"Hey, want to study for this final with me?" he asked quickly after class one day.
"Sure" she responds, "When and where?"
"How about my dorm room later tonight, I'm free after 6pm."
"See you then."
Phone
numbers and addresses are exchanged and she goes on about her day. She
shows up right on schedule. The door is open and she takes a seat. She
remembers what it was like when college solely consisted of classes, a
dorm room and trying to keep her grades up. Ironically her grades were
so much better than they ever were years past.
His voice interrupts her thoughts, "You always do so well on her exams, I wish it came that easily to me."
She shrugs, "I just repeat back pretty much what she says in class, that's all."
"I
don't know." he says, "I just can't really relate to it, it doesn't
seem to flow for me. I wish it was like a math problem. Those have one
answer that can always be deduced."
She laughs, "I suck at math."
He
changes the subject, "Before we get started I need to call my sister.
She had called earlier and I missed her, do you mind?" She shrugs
relaxed indifference and he continues, "I hope you don't take offense
but if you don't mind I would like to use you as an example of what not
to do in college, she'll be headed out next fall."
She laughs and says, "you mean don't have sex without using birth control?"

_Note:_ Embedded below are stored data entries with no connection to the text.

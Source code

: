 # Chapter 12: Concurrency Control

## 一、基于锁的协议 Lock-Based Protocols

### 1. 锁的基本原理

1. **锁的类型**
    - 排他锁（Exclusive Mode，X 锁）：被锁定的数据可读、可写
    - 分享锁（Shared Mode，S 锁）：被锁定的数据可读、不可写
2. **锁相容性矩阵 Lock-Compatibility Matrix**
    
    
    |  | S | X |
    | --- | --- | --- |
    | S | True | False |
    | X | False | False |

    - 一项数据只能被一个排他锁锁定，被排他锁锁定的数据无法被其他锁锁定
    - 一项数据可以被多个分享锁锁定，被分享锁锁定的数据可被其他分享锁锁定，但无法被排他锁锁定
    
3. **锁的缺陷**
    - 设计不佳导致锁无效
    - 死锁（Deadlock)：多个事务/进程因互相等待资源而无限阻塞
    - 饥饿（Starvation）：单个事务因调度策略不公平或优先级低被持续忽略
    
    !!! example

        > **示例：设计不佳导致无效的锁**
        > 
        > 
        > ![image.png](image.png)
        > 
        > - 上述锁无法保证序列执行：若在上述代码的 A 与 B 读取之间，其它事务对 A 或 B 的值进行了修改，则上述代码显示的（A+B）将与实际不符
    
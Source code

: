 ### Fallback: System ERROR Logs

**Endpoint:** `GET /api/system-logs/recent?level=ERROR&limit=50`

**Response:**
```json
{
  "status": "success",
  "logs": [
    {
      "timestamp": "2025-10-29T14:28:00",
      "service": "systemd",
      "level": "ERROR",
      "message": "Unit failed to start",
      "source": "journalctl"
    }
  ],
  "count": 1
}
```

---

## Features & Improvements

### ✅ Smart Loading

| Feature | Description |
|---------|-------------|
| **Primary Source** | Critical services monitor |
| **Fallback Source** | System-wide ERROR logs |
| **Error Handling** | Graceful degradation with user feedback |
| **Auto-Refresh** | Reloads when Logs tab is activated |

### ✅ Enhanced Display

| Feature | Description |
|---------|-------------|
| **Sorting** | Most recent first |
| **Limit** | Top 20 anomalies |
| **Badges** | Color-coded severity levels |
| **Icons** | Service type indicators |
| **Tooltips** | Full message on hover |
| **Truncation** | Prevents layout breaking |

He responds, "Something like that."
She continues, "Go ahead, I know I'm a screw up, feel free to use me as an example of what not to do."
Inwardly
she wonders what she always wonders. If she really screwed up so bad
why did she feel like she had a direction for the very first time. Who
knew and why question it. Ride that wave where ever it takes her and see
what happens. She didn't need society anyway, especially not one who
could only see that she was a 'wrong' person. Use her as an example.
Tell the world -- THIS is NOT how you should BE--- She would keep the
secret. The secret that she was mostly happy, even if it was wrong.
There were days she just wished she was that overtly successful
reflection of what society expected, but don't wish your life away,
right? She didn't need people like that, she didn't need society like
that. She would prove to all of them that the 'wrong people' could
succeed too.
Twenty years later she realizes she WAS
wrong. Yes she had succeeded, but not as a screw -up. As a human who
connected with the world and the other people in it; who had good days
and bad days, great years and crappy years. She was never a 'wrong
person' and she was never a screw-up, even if there were days that voice
in her head didn't shut up. She had lived and lives life on her own
terms and in her own way, making her own choices and responding to the
multitude of choices each of those choices created.
She is strong. She
loves. She continues to live.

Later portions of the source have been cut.